**Exercise requirements:**
With the pictures left out, repeat every entry that follows exactly.

Saved data entries:
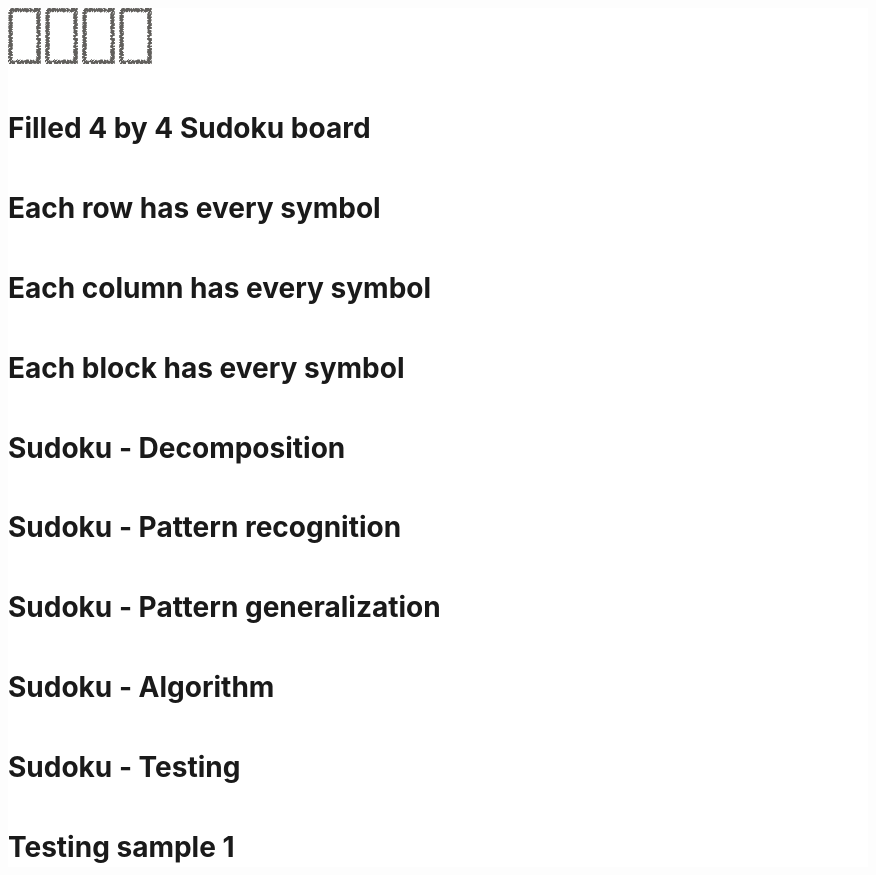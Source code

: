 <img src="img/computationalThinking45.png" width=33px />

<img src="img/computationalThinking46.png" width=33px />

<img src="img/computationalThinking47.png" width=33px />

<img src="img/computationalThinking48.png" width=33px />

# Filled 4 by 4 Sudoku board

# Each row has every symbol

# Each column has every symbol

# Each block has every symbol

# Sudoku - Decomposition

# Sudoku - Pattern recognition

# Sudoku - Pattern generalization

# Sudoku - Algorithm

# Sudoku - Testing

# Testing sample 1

**Completed exercise:**
Source code

: <img src="img/computationalThinking45.png" width=33px />

<img src="img/computationalThinking46.png" width=33px />

<img src="img/computationalThinking47.png" width=33px />

<img src="img/computationalThinking48.png" width=33px />

# Filled 4 by 4 Sudoku board

# Each row has every symbol

# Each column has every symbol

# Each block has every symbol

# Sudoku - Decomposition

# Sudoku - Pattern recognition

# Sudoku - Pattern generalization

# Sudoku - Algorithm

# Sudoku - Testing

# Testing sample 1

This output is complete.